- **Task objective**
Find every line below with the string "chunk" and pick it out.

- **Working data**
__________________________________________________
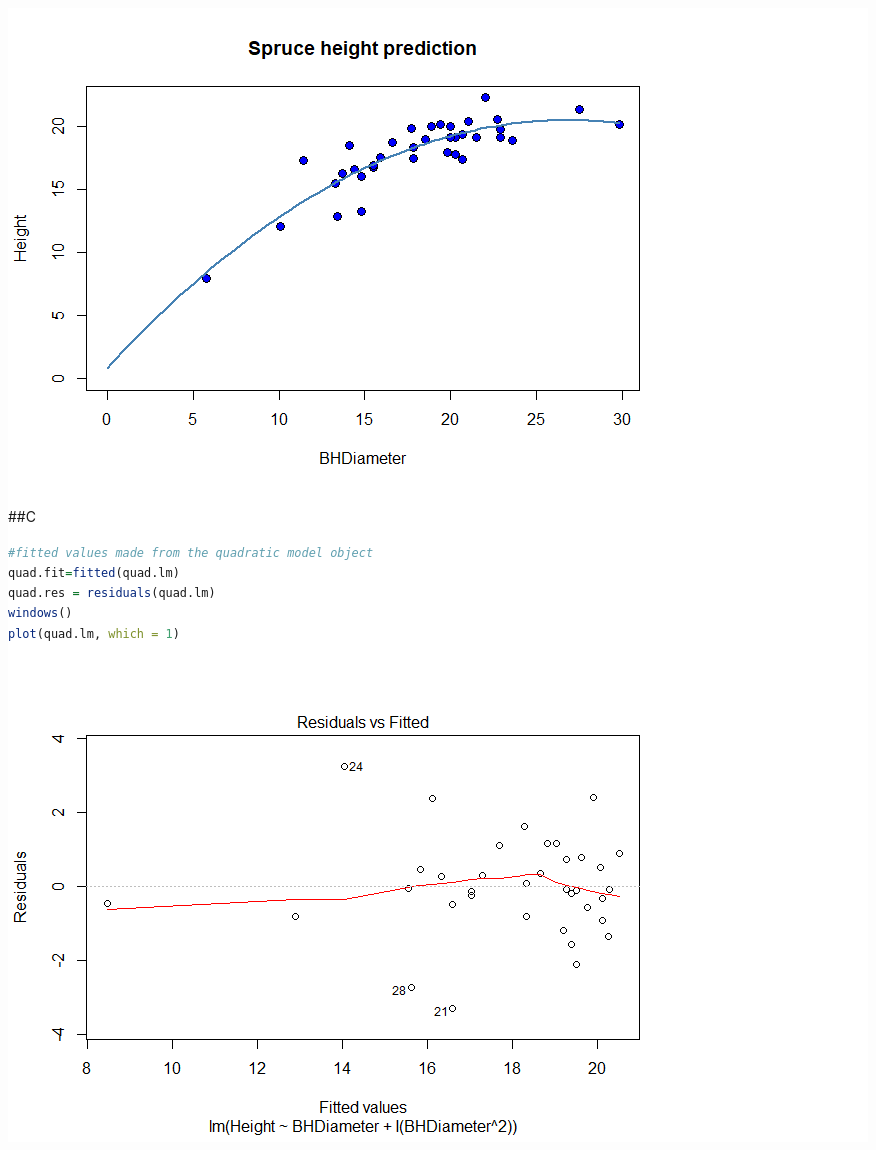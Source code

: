 ![](lab4_files/figure-html/unnamed-chunk-9-1.png)

##C

```r
#fitted values made from the quadratic model object
quad.fit=fitted(quad.lm)
quad.res = residuals(quad.lm)
windows()
plot(quad.lm, which = 1)
```

![](lab4_files/figure-html/unnamed-chunk-10-1.png)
__________________________________________________
- **Exercise solution**
: ![](lab4_files/figure-html/unnamed-chunk-9-1.png)
![](lab4_files/figure-html/unnamed-chunk-10-1.png)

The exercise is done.